The 3rd Canadian Division ceased major combat operations until July, with only one day of major operations, on 11 June, at Le Mesnil-Patry. This saw the 12th SS inflict many casualties on the Queen's Own Rifles of Canada and the 1st Hussars (6th Armoured Regiment) which lost 51 Sherman tanks during the attack. Also on 11 June the 46th Royal Marine Commando assaulted Rots. The official historian of Le Régiment de la Chaudière, described the "ferocious battle" including hand-to-hand fighting and "smoldering" tanks: "from each blackened turret hangs the charred corpse of a machine gunner". The following two weeks was a period of relative quiet, as both sides were exhausted. What did not stop was the constant Allied artillery, naval bombardment and air attacks. Major operations for both sides began again in July, including Operation Windsor and Operation Charnwood.

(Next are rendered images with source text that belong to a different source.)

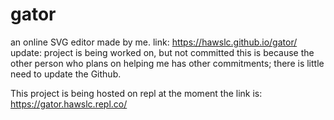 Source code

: # gator
an online SVG editor
made by me.
link: https://hawslc.github.io/gator/
update: project is being worked on, but not committed
this is because the other person who plans on helping me has other commitments; there is little need to update the Github.

This project is being hosted on  repl at the moment
the link is: https://gator.hawslc.repl.co/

During Charnwood, the division was driven from its positions in Buron and nearby villages of Gruchy and Cussy and the divisional command post in the Ardenne Abbey, which had been occupied since before D-Day, was lost. Witt was killed in action by a Royal Navy naval artillery barrage which hit the divisional command post at Venoix on 14 June 1944. Kurt Meyer was placed in command of the division. Over the course of August, the division was involved in the fighting around Falaise against the Polish 1st Armoured Division battlegroups who were trying to close the Falaise Pocket. The 12th SS, along with several other German units, was instrumental in re-opening the corridor out of the pocket on the 20th of August, allowing an estimated 10.000 German soldiers to escape encirclement. 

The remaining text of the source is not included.